Therefore, in my judgment a creditor is put on inquiry when a wife offers to stand surety for her husband's debts by the combination of two factors: (a) the transaction is on its face not to the financial advantage of the wife; and (b) there is a substantial risk in transactions of that kind that, in procuring the wife to act as surety, the husband has committed a legal or equitable wrong that entitles the wife to set aside the transaction.
(Emphasis added)
[18] Following Barclays Bank, some courts were requiring proof that the bank had knowledge of the state of the relationship between the particular couple and whether the wife reposed trust and confidence in the husband before requiring the bank to have taken the reasonable steps. In Etridge, the court explained that the emphasized portion of the above quotation was Lord Browne-Wilkinson's way of describing why the relationship itself puts the bank on notice.

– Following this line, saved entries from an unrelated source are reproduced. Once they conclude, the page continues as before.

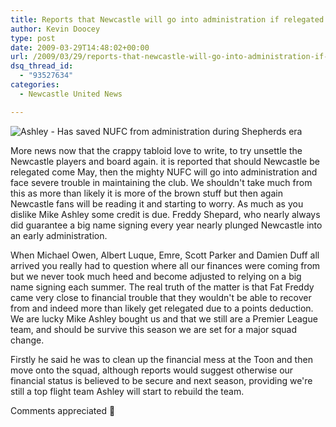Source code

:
 ```yaml
---
title: Reports that Newcastle will go into administration if relegated
author: Kevin Doocey
type: post
date: 2009-03-29T14:48:02+00:00
url: /2009/03/29/reports-that-newcastle-will-go-into-administration-if-relegated/
dsq_thread_id:
  - "93527634"
categories:
  - Newcastle United News

---
```

![Ashley - Has saved NUFC from administration during Shepherds era](http://static.guim.co.uk/sys-images/Football/Pix/pictures/2008/05/07/mort360.jpg)

More news now that the crappy tabloid love to write, to try unsettle the Newcastle players and board again. it is reported that should Newcastle be relegated come May, then the mighty NUFC will go into administration and face severe trouble in maintaining the club. We shouldn't take much from this as more than likely it is more of the brown stuff but then again Newcastle fans will be reading it and starting to worry. As much as you dislike Mike Ashley some credit is due. Freddy Shepard, who nearly always did guarantee a big name signing every year nearly plunged Newcastle into an early administration.

When Michael Owen, Albert Luque, Emre, Scott Parker and Damien Duff all arrived you really had to question where all our finances were coming from but we never took much heed and become adjusted to relying on a big name signing each summer. The real truth of the matter is that Fat Freddy came very close to financial trouble that they wouldn't be able to recover from and indeed more than likely get relegated due to a points deduction. We are lucky Mike Ashley bought us and that we still are a Premier League team, and should be survive this season we are set for a major squad change.

Firstly he said he was to clean up the financial mess at the Toon and then move onto the squad, although reports would suggest otherwise our financial status is believed to be secure and next season, providing we're still a top flight team Ashley will start to rebuild the team.

Comments appreciated 🙂
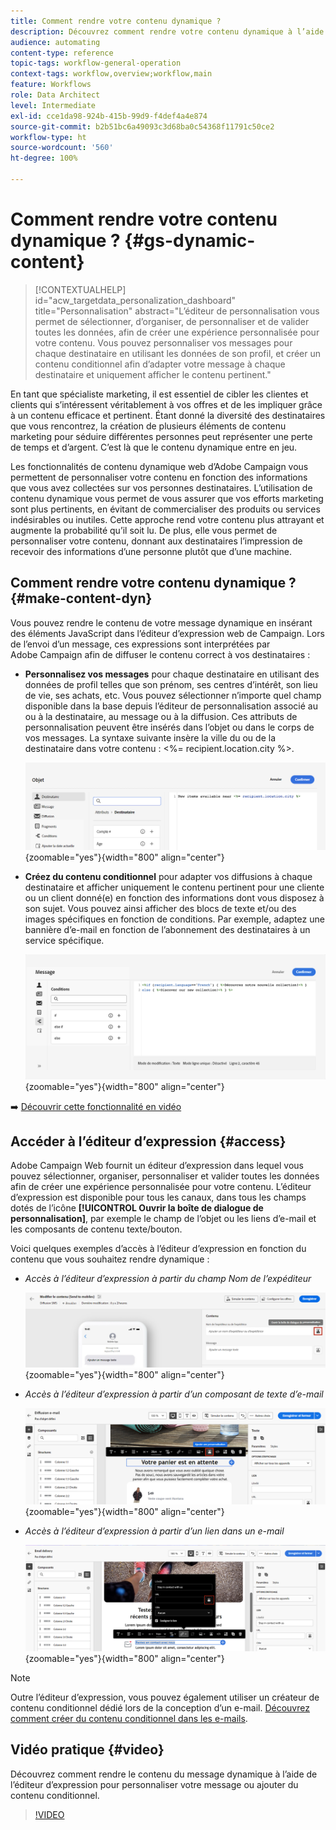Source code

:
 ```yaml
---
title: Comment rendre votre contenu dynamique ?
description: Découvrez comment rendre votre contenu dynamique à l’aide de la personnalisation et du contenu conditionnel.
audience: automating
content-type: reference
topic-tags: workflow-general-operation
context-tags: workflow,overview;workflow,main
feature: Workflows
role: Data Architect
level: Intermediate
exl-id: cce1da98-924b-415b-99d9-f4def4a4e874
source-git-commit: b2b51bc6a49093c3d68ba0c54368f11791c50ce2
workflow-type: ht
source-wordcount: '560'
ht-degree: 100%

---
```


# Comment rendre votre contenu dynamique ? {#gs-dynamic-content}

>[!CONTEXTUALHELP]
>id="acw_targetdata_personalization_dashboard"
>title="Personnalisation"
>abstract="L’éditeur de personnalisation vous permet de sélectionner, d’organiser, de personnaliser et de valider toutes les données, afin de créer une expérience personnalisée pour votre contenu. Vous pouvez personnaliser vos messages pour chaque destinataire en utilisant les données de son profil, et créer un contenu conditionnel afin d’adapter votre message à chaque destinataire et uniquement afficher le contenu pertinent."

En tant que spécialiste marketing, il est essentiel de cibler les clientes et clients qui s’intéressent véritablement à vos offres et de les impliquer grâce à un contenu efficace et pertinent. Étant donné la diversité des destinataires que vous rencontrez, la création de plusieurs éléments de contenu marketing pour séduire différentes personnes peut représenter une perte de temps et d’argent. C’est là que le contenu dynamique entre en jeu.

Les fonctionnalités de contenu dynamique web d’Adobe Campaign vous permettent de personnaliser votre contenu en fonction des informations que vous avez collectées sur vos personnes destinataires. L’utilisation de contenu dynamique vous permet de vous assurer que vos efforts marketing sont plus pertinents, en évitant de commercialiser des produits ou services indésirables ou inutiles. Cette approche rend votre contenu plus attrayant et augmente la probabilité qu’il soit lu. De plus, elle vous permet de personnaliser votre contenu, donnant aux destinataires l’impression de recevoir des informations d’une personne plutôt que d’une machine.

## Comment rendre votre contenu dynamique ? {#make-content-dyn}

Vous pouvez rendre le contenu de votre message dynamique en insérant des éléments JavaScript dans l’éditeur d’expression web de Campaign. Lors de l’envoi d’un message, ces expressions sont interprétées par Adobe Campaign afin de diffuser le contenu correct à vos destinataires :

* **Personnalisez vos messages** pour chaque destinataire en utilisant des données de profil telles que son prénom, ses centres d’intérêt, son lieu de vie, ses achats, etc. Vous pouvez sélectionner n’importe quel champ disponible dans la base depuis l’éditeur de personnalisation associé au ou à la destinataire, au message ou à la diffusion. Ces attributs de personnalisation peuvent être insérés dans l’objet ou dans le corps de vos messages. La syntaxe suivante insère la ville du ou de la destinataire dans votre contenu : &lt;%= recipient.location.city %>.

  ![](assets/perso-subject-line.png){zoomable="yes"}{width="800" align="center"}

* **Créez du contenu conditionnel** pour adapter vos diffusions à chaque destinataire et afficher uniquement le contenu pertinent pour une cliente ou un client donné(e) en fonction des informations dont vous disposez à son sujet. Vous pouvez ainsi afficher des blocs de texte et/ou des images spécifiques en fonction de conditions. Par exemple, adaptez une bannière d’e-mail en fonction de l’abonnement des destinataires à un service spécifique.

  ![](assets/condition-sample.png){zoomable="yes"}{width="800" align="center"}

➡️ [Découvrir cette fonctionnalité en vidéo](#video)

## Accéder à l’éditeur d’expression {#access}

Adobe Campaign Web fournit un éditeur d’expression dans lequel vous pouvez sélectionner, organiser, personnaliser et valider toutes les données afin de créer une expérience personnalisée pour votre contenu. L’éditeur d’expression est disponible pour tous les canaux, dans tous les champs dotés de l’icône **[!UICONTROL Ouvrir la boîte de dialogue de personnalisation]**, par exemple le champ de l’objet ou les liens d’e-mail et les composants de contenu texte/bouton.

Voici quelques exemples d’accès à l’éditeur d’expression en fonction du contenu que vous souhaitez rendre dynamique :

* *Accès à l’éditeur d’expression à partir du champ Nom de l’expéditeur*

  ![](assets/expression-editor-access.png){zoomable="yes"}{width="800" align="center"}

* *Accès à l’éditeur d’expression à partir d’un composant de texte d’e-mail*

  ![](assets/expression-editor-access-email.png){zoomable="yes"}{width="800" align="center"}

* *Accès à l’éditeur d’expression à partir d’un lien dans un e-mail*

  ![](assets/perso-link-insert-icon.png){zoomable="yes"}{width="800" align="center"}

>[!NOTE]
>
>Outre l’éditeur d’expression, vous pouvez également utiliser un créateur de contenu conditionnel dédié lors de la conception d’un e-mail. [Découvrez comment créer du contenu conditionnel dans les e-mails](conditions.md).

## Vidéo pratique {#video}

Découvrez comment rendre le contenu du message dynamique à l’aide de l’éditeur d’expression pour personnaliser votre message ou ajouter du contenu conditionnel.

>[!VIDEO](https://video.tv.adobe.com/v/3425795?quality=12)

In Etridge, the court clarified that "whenever a wife offers to stand surety for her husband's debts" the bank is put on inquiry (p. 465-66 All E.R.).
[19] The court then went on to discuss in detail the reasonable steps a bank must take in order to protect itself from a later claim by the guarantor/spouse that the guaranty is vitiated by undue influence or misrepresentation. The purpose of those steps is not for the bank to determine if the wife has been wronged by the husband, but "[t]he steps are concerned to minimize the risk that such a wrong may be committed" (p. 465 All E.R.). The consequence of not taking reasonable steps to ensure understanding and free will by the guarantor, is that the bank "is deemed to have notice of any claim the guarantor may have that the transaction was procured by undue influence or misrepresentation on the part of the debtor" (p. 476 All E.R.). If the bank does take these reasonable steps, it is protected from such a claim.
[20] The second effect of the presumption of undue influence arises where the bank has not taken the reasonable steps and the guarantor later seeks to avoid liability on the pledge or guaranty by claiming that it was obtained by undue influence, and relies on a presumption of undue influence based on the relationship of [page743] the parties together with the disadvantageous nature of the transaction for the guarantor. In that circumstance, the presumption will not be determinative, but will be one of the evidentiary matters the trial judge considers when deciding whether or not the guaranty or pledge was entered into based on undue influence or misrepresentation by the spouse or partner. Lord Scott explained the confusion over this concept, and its correct application in the following passage at pp. 513-14 All E.R.:
The presumption of undue influence, whether in a category 2A case, [See Note 2 at end of document] or in a category 2B case, is a rebuttable evidential presumption. It is a presumption which arises if the nature of the relationship between two parties coupled with the nature of the transaction between them is such as justifies, in the absence of any other evidence, an inference that the transaction was procured by the undue influence of one party over the other. This evidential presumption shifts the onus to the dominant party and requires the dominant party, if he is to avoid a finding of undue influence, to adduce some sufficient additional evidence to rebut the presumption. In a case where there has been a full trial, however, the judge must decide on the totality of the evidence before the court whether or not the allegation of undue influence has been proved. In an appropriate case the presumption may carry the complainant home. But it makes no sense to find, on the one hand, that there was no undue influence but, on the other hand, that the presumption applies. If the presumption does, after all the evidence has been heard, still apply, then a finding of undue influence is justified. If, on the other hand, the judge, having heard the evidence, concludes that there was no undue influence, the presumption stands rebutted. A finding of actual undue influence and a finding that there is a presumption of undue influence are not alternatives to one another. The presumption is, I repeat, an evidential presumption. If it applies, and the evidence is not sufficient to rebut it, an allegation of undue influence succeeds.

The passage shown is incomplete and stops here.